%% 闲鱼号/面包多:深度学习与智能算法
function [model, b, X, Y] = trainlssvm(model, X, Y)
%% 训练模型
% >> model = trainlssvm(model)
% type can be 'classifier' or 'function estimation' (these strings
% can be abbreviated into 'c' or 'f', respectively). X and Y are
% matrices holding the training input and output data. The i-th
% data point is represented by the i-th row X(i,:) and Y(i,:). gam
% is the regularization parameter: for gam low minimizing of the
% complexity of the model is emphasized, for gam high, good fitting
% of the training data points is stressed. kernel_par is the
% parameter of the kernel; in the common case of an RBF kernel, a
% large sig2 indicates a stronger smoothing. The kernel_type
% indicates the function that is called to compute the kernel value
% (by default RBF_kernel). Other kernels can be used for example:
%
% The kernel parameter(s) are passed as a row vector, in the case
% no kernel parameter is needed, pass the empty vector!
%
% The training can either be proceeded by the preprocessing
% function ('preprocess') (by default) or not ('original'). The
% training calls the preprocessing (prelssvm, postlssvm) and the
% encoder (codelssvm) if appropiate.
%
% In the remainder of the text, the content of the cell determining
% the LS-SVM is given by {X,Y, type, gam, sig2}. However, the
% additional arguments in this cell can always be added in the
% calls.
%
% If one uses the object oriented interface (see also A.3.14), the training is done by
%
% >> model = trainlssvm(model)
% >> model = trainlssvm(model, X, Y)
%
% The status of the model checks whether a retraining is
% needed. The extra arguments X, Y allow to re-initialize the model
% with this new training data as long as its dimensions are the
% same as the old initiation.
%
% The training implementation:
%
% * The Matlab implementation: a straightforward implementation
% based on the matrix division '\' (lssvmMATLAB.m).
%
%
% This implementation allows to train a multidimensional output
% problem. If each output uses the same kernel type, kernel
% parameters and regularization parameter, this is
% straightforward. If not so, one can specify the different types
% and/or parameters as a row vector in the appropriate
% argument.
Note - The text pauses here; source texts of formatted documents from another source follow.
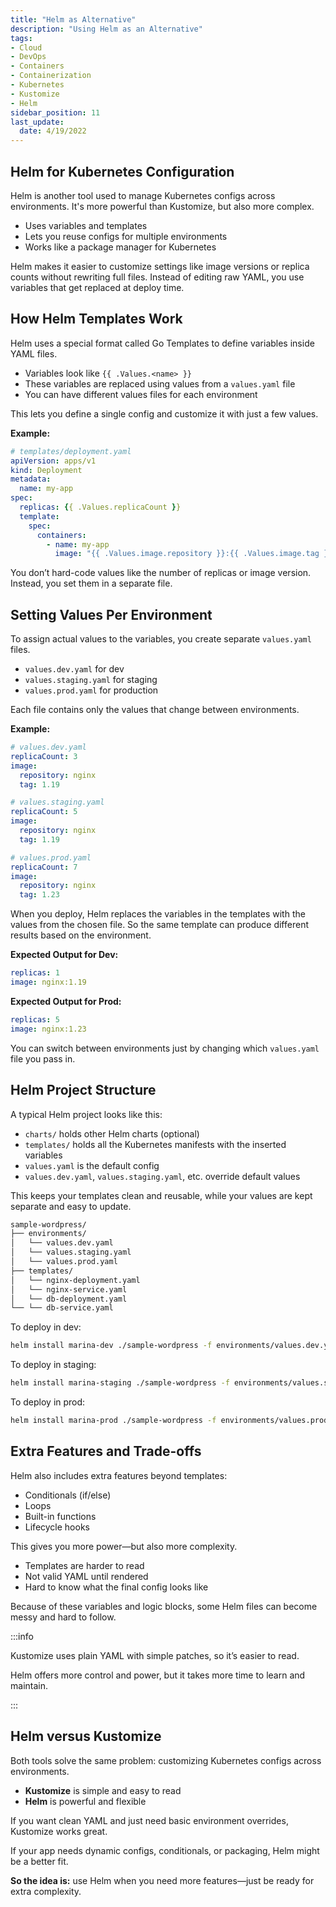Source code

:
 ```yaml
---
title: "Helm as Alternative"
description: "Using Helm as an Alternative"
tags: 
- Cloud
- DevOps
- Containers
- Containerization
- Kubernetes
- Kustomize
- Helm
sidebar_position: 11
last_update:
  date: 4/19/2022
---
```



## Helm for Kubernetes Configuration

Helm is another tool used to manage Kubernetes configs across environments. It's more powerful than Kustomize, but also more complex.

- Uses variables and templates
- Lets you reuse configs for multiple environments
- Works like a package manager for Kubernetes

Helm makes it easier to customize settings like image versions or replica counts without rewriting full files. Instead of editing raw YAML, you use variables that get replaced at deploy time.

## How Helm Templates Work

Helm uses a special format called Go Templates to define variables inside YAML files.

- Variables look like `{{ .Values.<name> }}`
- These variables are replaced using values from a `values.yaml` file
- You can have different values files for each environment

This lets you define a single config and customize it with just a few values.

**Example:**

```yaml
# templates/deployment.yaml
apiVersion: apps/v1
kind: Deployment
metadata:
  name: my-app
spec:
  replicas: {{ .Values.replicaCount }}
  template:
    spec:
      containers:
        - name: my-app
          image: "{{ .Values.image.repository }}:{{ .Values.image.tag }}"
```

You don’t hard-code values like the number of replicas or image version. Instead, you set them in a separate file.

## Setting Values Per Environment

To assign actual values to the variables, you create separate `values.yaml` files.

- `values.dev.yaml` for dev
- `values.staging.yaml` for staging
- `values.prod.yaml` for production

Each file contains only the values that change between environments.

**Example:**

```yaml
# values.dev.yaml
replicaCount: 3
image:
  repository: nginx
  tag: 1.19
```
```yaml
# values.staging.yaml
replicaCount: 5
image:
  repository: nginx
  tag: 1.19
```
```yaml
# values.prod.yaml
replicaCount: 7
image:
  repository: nginx
  tag: 1.23
```

When you deploy, Helm replaces the variables in the templates with the values from the chosen file. So the same template can produce different results based on the environment.

**Expected Output for Dev:**

```yaml
replicas: 1
image: nginx:1.19
```

**Expected Output for Prod:**

```yaml
replicas: 5
image: nginx:1.23
```

You can switch between environments just by changing which `values.yaml` file you pass in.

## Helm Project Structure

A typical Helm project looks like this:

- `charts/` holds other Helm charts (optional)
- `templates/` holds all the Kubernetes manifests with the inserted variables
- `values.yaml` is the default config
- `values.dev.yaml`, `values.staging.yaml`, etc. override default values

This keeps your templates clean and reusable, while your values are kept separate and easy to update.

```bash
sample-wordpress/
├── environments/
│   └── values.dev.yaml
│   └── values.staging.yaml
│   └── values.prod.yaml
├── templates/
│   └── nginx-deployment.yaml
│   └── nginx-service.yaml
│   └── db-deployment.yaml
└── └── db-service.yaml
```

To deploy in dev:

```bash
helm install marina-dev ./sample-wordpress -f environments/values.dev.yaml
```

To deploy in staging:

```bash
helm install marina-staging ./sample-wordpress -f environments/values.staging.yaml
```

To deploy in prod:

```bash
helm install marina-prod ./sample-wordpress -f environments/values.prod.yaml
```



## Extra Features and Trade-offs

Helm also includes extra features beyond templates:

- Conditionals (if/else)
- Loops
- Built-in functions
- Lifecycle hooks

This gives you more power—but also more complexity.

- Templates are harder to read
- Not valid YAML until rendered
- Hard to know what the final config looks like

Because of these variables and logic blocks, some Helm files can become messy and hard to follow.

:::info 

Kustomize uses plain YAML with simple patches, so it’s easier to read. 

Helm offers more control and power, but it takes more time to learn and maintain.

:::

## Helm versus Kustomize

Both tools solve the same problem: customizing Kubernetes configs across environments.

- **Kustomize** is simple and easy to read
- **Helm** is powerful and flexible

If you want clean YAML and just need basic environment overrides, Kustomize works great. 

If your app needs dynamic configs, conditionals, or packaging, Helm might be a better fit.

**So the idea is:** use Helm when you need more features—just be ready for extra complexity.
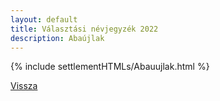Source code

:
```yaml
---
layout: default
title: Választási névjegyzék 2022
description: Abaújlak
---
```


{% include settlementHTMLs/Abauujlak.html %}

[Vissza](./)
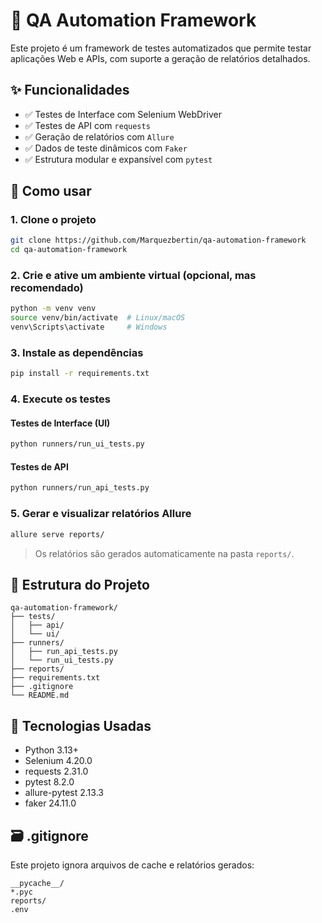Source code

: # 🧪 QA Automation Framework

Este projeto é um framework de testes automatizados que permite testar aplicações Web e APIs, com suporte a geração de relatórios detalhados.

## ✨ Funcionalidades

* ✅ Testes de Interface com Selenium WebDriver
* ✅ Testes de API com `requests`
* ✅ Geração de relatórios com `Allure`
* ✅ Dados de teste dinâmicos com `Faker`
* ✅ Estrutura modular e expansível com `pytest`

## 🚀 Como usar

### 1. Clone o projeto

```bash
git clone https://github.com/Marquezbertin/qa-automation-framework
cd qa-automation-framework
```

### 2. Crie e ative um ambiente virtual (opcional, mas recomendado)

```bash
python -m venv venv
source venv/bin/activate  # Linux/macOS
venv\Scripts\activate     # Windows
```

### 3. Instale as dependências

```bash
pip install -r requirements.txt
```

### 4. Execute os testes

#### Testes de Interface (UI)

```bash
python runners/run_ui_tests.py
```

#### Testes de API

```bash
python runners/run_api_tests.py
```

### 5. Gerar e visualizar relatórios Allure

```bash
allure serve reports/
```

> Os relatórios são gerados automaticamente na pasta `reports/`.

## 🧪 Estrutura do Projeto

```
qa-automation-framework/
├── tests/
│   ├── api/
│   └── ui/
├── runners/
│   ├── run_api_tests.py
│   └── run_ui_tests.py
├── reports/
├── requirements.txt
├── .gitignore
└── README.md
```

## 🔧 Tecnologias Usadas

* Python 3.13+
* Selenium 4.20.0
* requests 2.31.0
* pytest 8.2.0
* allure-pytest 2.13.3
* faker 24.11.0

## 🗃️ .gitignore

Este projeto ignora arquivos de cache e relatórios gerados:

```
__pycache__/
*.pyc
reports/
.env
```
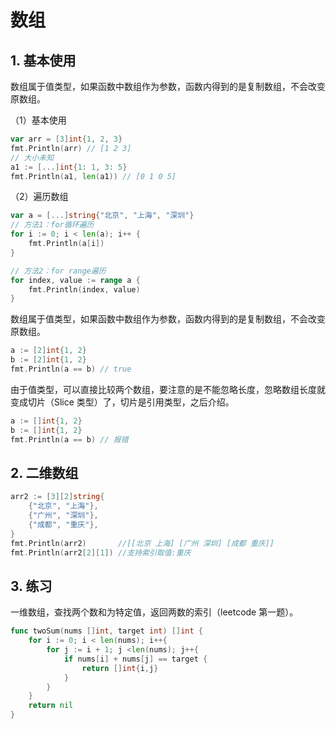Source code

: # 数组

## 1. 基本使用

数组属于值类型，如果函数中数组作为参数，函数内得到的是复制数组，不会改变原数组。

（1）基本使用

```go
var arr = [3]int{1, 2, 3}
fmt.Println(arr) // [1 2 3]
// 大小未知
a1 := [...]int{1: 1, 3: 5}
fmt.Println(a1, len(a1)) // [0 1 0 5]
```

（2）遍历数组

```go
var a = [...]string{"北京", "上海", "深圳"}
// 方法1：for循环遍历
for i := 0; i < len(a); i++ {
    fmt.Println(a[i])
}

// 方法2：for range遍历
for index, value := range a {
    fmt.Println(index, value)
}
```

数组属于值类型，如果函数中数组作为参数，函数内得到的是复制数组，不会改变原数组。

```go
a := [2]int{1, 2}
b := [2]int{1, 2}
fmt.Println(a == b) // true
```

由于值类型，可以直接比较两个数组，要注意的是不能忽略长度，忽略数组长度就变成切片（Slice 类型）了，切片是引用类型，之后介绍。

```go
a := []int{1, 2}
b := []int{1, 2}
fmt.Println(a == b) // 报错
```

## 2. 二维数组

```go
arr2 := [3][2]string{
    {"北京", "上海"},
    {"广州", "深圳"},
    {"成都", "重庆"},
}
fmt.Println(arr2)       //[[北京 上海] [广州 深圳] [成都 重庆]]
fmt.Println(arr2[2][1]) //支持索引取值:重庆
```

## 3. 练习

一维数组，查找两个数和为特定值，返回两数的索引（leetcode 第一题）。

```go
func twoSum(nums []int, target int) []int {
    for i := 0; i < len(nums); i++{
        for j := i + 1; j <len(nums); j++{
            if nums[i] + nums[j] == target {
                return []int{i,j}
            } 
        }
    }
    return nil
}
```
Each dimension will be trained with the corresponding
% column in this vector.
% model = trainlssvm(model)
% model : Trained object oriented representation of the LS-SVM model
% model : Object oriented representation of the LS-SVM model
% X(*) : N x d matrix with the inputs of the training data
% Y(*) : N x 1 vector with the outputs of the training data
% type(*) : 'function estimation' ('f') or 'classifier' ('c')
% gam(*) : Regularization parameter
% sig2(*) : Kernel parameter (bandwidth in the case of the 'RBF_kernel')
% kernel(*) : Kernel type (by default 'RBF_kernel')
% preprocess(*) : 'preprocess'(*) or 'original'
%% 初始化模型
if iscell(model)
model = initlssvm(model{:});
end
%% 判断模型训练状态
if model.status(1) == 't'
if (nargout > 1)
X = model.xtrain;
Y = model.ytrain;
b = model.b;
model = model.alpha;
end
return
end
%% 控制输入
if ~((strcmp(model.kernel_type, 'RBF_kernel') && length(model.kernel_pars) >= 1) ||...
(strcmp(model.kernel_type, 'lin_kernel') && length(model.kernel_pars) >= 0) ||...
(strcmp(model.kernel_type, 'MLP_kernel') && length(model.kernel_pars) >= 2) ||...
(strcmp(model.kernel_type, 'poly_kernel') && length(model.kernel_pars) >= 1))
elseif (model.steps <= 0)
error('steps must be larger then 0');
elseif (model.gam <= 0)
error('gamma must be larger then 0');
elseif or(model.x_dim <= 0, model.y_dim <= 0)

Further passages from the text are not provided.